__Task item__:
Could you return every record below word for word, leaving out the pictures?

__Supplied records__:
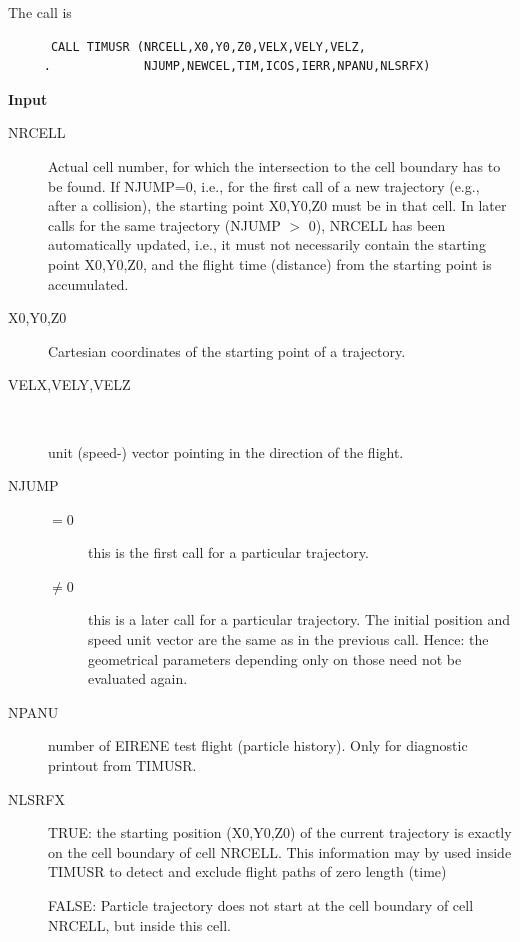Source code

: The call is 

\begin{lstlisting}
      CALL TIMUSR (NRCELL,X0,Y0,Z0,VELX,VELY,VELZ,
     .             NJUMP,NEWCEL,TIM,ICOS,IERR,NPANU,NLSRFX)
\end{lstlisting} 

\textbf{Input} 

\begin{description}
  \item[NRCELL] Actual cell number, for which the
        intersection to the cell boundary has to be found.
        If NJUMP=0, i.e., for the first call of a new trajectory (e.g., after a
        collision), the starting point X0,Y0,Z0 must be in that cell.
        In later calls for the same trajectory (NJUMP $>$ 0), NRCELL has been
        automatically updated, i.e., it must not necessarily contain the starting point
        X0,Y0,Z0, and the flight time (distance) from the starting point is
        accumulated.
  \item[X0,Y0,Z0] Cartesian coordinates of the starting point of a trajectory.
  \item[VELX,VELY,VELZ]~ 

        unit (speed-) vector pointing in the direction of the flight.
  \item[NJUMP]
        \begin{description}
          \item[$= 0$] this is the first call for a
                particular trajectory.
          \item[$\neq 0$] this is a later call for a particular trajectory.
                The initial position and speed unit vector are the same as in the previous
                call.
                Hence: the geometrical parameters depending only on those need not be evaluated
                again.
        \end{description}
  \item[NPANU] number of EIRENE test flight (particle history).
        Only for diagnostic printout from TIMUSR.
  \item[NLSRFX] TRUE:  the starting position (X0,Y0,Z0) of the current trajectory
        is exactly on the cell boundary of cell NRCELL.
        This information may by used inside TIMUSR to detect and exclude flight paths
        of zero length (time) 

        FALSE:	Particle trajectory does not start at the cell boundary of cell NRCELL,
        but inside this cell.
\end{description}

__Result for this task__:
Source code

: The call is 

\begin{lstlisting}
      CALL TIMUSR (NRCELL,X0,Y0,Z0,VELX,VELY,VELZ,
     .             NJUMP,NEWCEL,TIM,ICOS,IERR,NPANU,NLSRFX)
\end{lstlisting} 

\textbf{Input} 

\begin{description}
  \item[NRCELL] Actual cell number, for which the
        intersection to the cell boundary has to be found.
        If NJUMP=0, i.e., for the first call of a new trajectory (e.g., after a
        collision), the starting point X0,Y0,Z0 must be in that cell.
        In later calls for the same trajectory (NJUMP $>$ 0), NRCELL has been
        automatically updated, i.e., it must not necessarily contain the starting point
        X0,Y0,Z0, and the flight time (distance) from the starting point is
        accumulated.
  \item[X0,Y0,Z0] Cartesian coordinates of the starting point of a trajectory.
  \item[VELX,VELY,VELZ]~ 

        unit (speed-) vector pointing in the direction of the flight.
  \item[NJUMP]
        \begin{description}
          \item[$= 0$] this is the first call for a
                particular trajectory.
          \item[$\neq 0$] this is a later call for a particular trajectory.
                The initial position and speed unit vector are the same as in the previous
                call.
                Hence: the geometrical parameters depending only on those need not be evaluated
                again.
        \end{description}
  \item[NPANU] number of EIRENE test flight (particle history).
        Only for diagnostic printout from TIMUSR.
  \item[NLSRFX] TRUE:  the starting position (X0,Y0,Z0) of the current trajectory
        is exactly on the cell boundary of cell NRCELL.
        This information may by used inside TIMUSR to detect and exclude flight paths
        of zero length (time) 

        FALSE:	Particle trajectory does not start at the cell boundary of cell NRCELL,
        but inside this cell.
\end{description}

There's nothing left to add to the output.